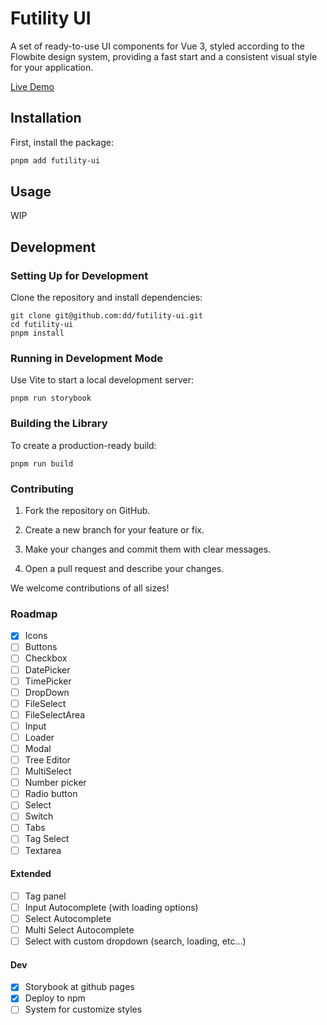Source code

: # Futility UI

A set of ready-to-use UI components for Vue 3, styled according to the Flowbite design system, providing a fast start and a consistent visual style for your application.

[Live Demo](https://dd.github.io/futility-ui/)


## Installation

First, install the package:

```sh
pnpm add futility-ui
```


## Usage

WIP


## Development

### Setting Up for Development

Clone the repository and install dependencies:

```console
git clone git@github.com:dd/futility-ui.git
cd futility-ui
pnpm install
```


### Running in Development Mode

Use Vite to start a local development server:

```console
pnpm run storybook
```


### Building the Library

To create a production-ready build:

```console
pnpm run build
```


### Contributing

1. Fork the repository on GitHub.

2. Create a new branch for your feature or fix.

3. Make your changes and commit them with clear messages.

4. Open a pull request and describe your changes.

We welcome contributions of all sizes!


### Roadmap

* [x] Icons
* [ ] Buttons
* [ ] Checkbox
* [ ] DatePicker
* [ ] TimePicker
* [ ] DropDown
* [ ] FileSelect
* [ ] FileSelectArea
* [ ] Input
* [ ] Loader
* [ ] Modal
* [ ] Tree Editor
* [ ] MultiSelect
* [ ] Number picker
* [ ] Radio button
* [ ] Select
* [ ] Switch
* [ ] Tabs
* [ ] Tag Select
* [ ] Textarea

#### Extended

* [ ] Tag panel
* [ ] Input Autocomplete (with loading options)
* [ ] Select Autocomplete
* [ ] Multi Select Autocomplete
* [ ] Select with custom dropdown (search, loading, etc...)

#### Dev

* [x] Storybook at github pages
* [x] Deploy to npm
* [ ] System for customize styles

■ What you will do
Gather from the data above every line with the string "start".

■ Answer to this problem
A set of ready-to-use UI components for Vue 3, styled according to the Flowbite design system, providing a fast start and a consistent visual style for your application.
Use Vite to start a local development server:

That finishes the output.